* **YOUR TASK**: When the line with "Title of the" is reached, include it and stop; before that, copy each line of the listing exactly from the first.

- Opening Delimiter -

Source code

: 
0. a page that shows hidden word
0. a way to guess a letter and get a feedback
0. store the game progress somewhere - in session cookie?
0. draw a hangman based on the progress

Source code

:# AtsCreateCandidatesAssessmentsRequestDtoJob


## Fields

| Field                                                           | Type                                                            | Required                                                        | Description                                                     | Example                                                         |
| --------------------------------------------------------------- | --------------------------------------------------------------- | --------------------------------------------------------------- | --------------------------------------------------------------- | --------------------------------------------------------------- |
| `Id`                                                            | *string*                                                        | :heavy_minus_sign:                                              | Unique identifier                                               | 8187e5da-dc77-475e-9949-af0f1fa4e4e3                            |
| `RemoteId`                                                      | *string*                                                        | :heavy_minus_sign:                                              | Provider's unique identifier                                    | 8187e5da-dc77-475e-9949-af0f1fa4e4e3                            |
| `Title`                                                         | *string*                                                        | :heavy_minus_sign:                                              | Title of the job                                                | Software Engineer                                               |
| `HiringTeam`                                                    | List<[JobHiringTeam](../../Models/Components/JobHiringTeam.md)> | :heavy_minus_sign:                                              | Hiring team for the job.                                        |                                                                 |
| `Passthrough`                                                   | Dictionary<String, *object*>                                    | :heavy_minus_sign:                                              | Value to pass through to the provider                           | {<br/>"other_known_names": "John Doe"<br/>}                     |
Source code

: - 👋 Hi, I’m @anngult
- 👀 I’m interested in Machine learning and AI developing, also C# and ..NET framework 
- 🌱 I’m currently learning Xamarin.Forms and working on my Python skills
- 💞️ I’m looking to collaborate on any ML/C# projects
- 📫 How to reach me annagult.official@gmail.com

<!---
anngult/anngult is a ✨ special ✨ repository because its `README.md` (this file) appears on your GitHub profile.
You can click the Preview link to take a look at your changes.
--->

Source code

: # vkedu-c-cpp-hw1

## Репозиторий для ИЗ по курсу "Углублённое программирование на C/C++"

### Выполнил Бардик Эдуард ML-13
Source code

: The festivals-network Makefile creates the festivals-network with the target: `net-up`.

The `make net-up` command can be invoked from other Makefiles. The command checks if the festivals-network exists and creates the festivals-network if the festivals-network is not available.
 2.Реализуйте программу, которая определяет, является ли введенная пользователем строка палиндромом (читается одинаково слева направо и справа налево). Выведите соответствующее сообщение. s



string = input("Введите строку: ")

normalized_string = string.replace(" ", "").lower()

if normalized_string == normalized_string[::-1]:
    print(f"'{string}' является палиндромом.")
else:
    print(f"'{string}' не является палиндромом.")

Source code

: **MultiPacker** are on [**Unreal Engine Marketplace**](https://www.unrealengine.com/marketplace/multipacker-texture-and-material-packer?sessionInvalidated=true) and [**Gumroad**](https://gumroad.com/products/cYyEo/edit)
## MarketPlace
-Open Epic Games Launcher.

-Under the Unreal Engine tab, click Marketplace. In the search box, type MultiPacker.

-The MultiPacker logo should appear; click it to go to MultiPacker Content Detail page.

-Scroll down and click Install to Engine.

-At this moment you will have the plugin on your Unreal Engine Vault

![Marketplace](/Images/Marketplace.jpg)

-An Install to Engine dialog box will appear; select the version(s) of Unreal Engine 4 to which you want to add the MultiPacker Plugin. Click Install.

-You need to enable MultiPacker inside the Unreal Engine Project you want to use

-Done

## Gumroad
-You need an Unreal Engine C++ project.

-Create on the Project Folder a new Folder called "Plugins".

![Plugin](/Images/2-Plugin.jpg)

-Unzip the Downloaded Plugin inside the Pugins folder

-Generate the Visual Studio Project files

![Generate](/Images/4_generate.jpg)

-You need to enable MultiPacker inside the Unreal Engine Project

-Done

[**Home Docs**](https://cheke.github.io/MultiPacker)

- Closing Delimiter -

* **WRITTEN RESPONSE**:
Source code

: 
0. a page that shows hidden word
0. a way to guess a letter and get a feedback
0. store the game progress somewhere - in session cookie?
0. draw a hangman based on the progress

Source code

:# AtsCreateCandidatesAssessmentsRequestDtoJob


## Fields

| Field                                                           | Type                                                            | Required                                                        | Description                                                     | Example                                                         |
| --------------------------------------------------------------- | --------------------------------------------------------------- | --------------------------------------------------------------- | --------------------------------------------------------------- | --------------------------------------------------------------- |
| `Id`                                                            | *string*                                                        | :heavy_minus_sign:                                              | Unique identifier                                               | 8187e5da-dc77-475e-9949-af0f1fa4e4e3                            |
| `RemoteId`                                                      | *string*                                                        | :heavy_minus_sign:                                              | Provider's unique identifier                                    | 8187e5da-dc77-475e-9949-af0f1fa4e4e3                            |
| `Title`                                                         | *string*                                                        | :heavy_minus_sign:                                              | Title of the job                                                | Software Engineer                                               |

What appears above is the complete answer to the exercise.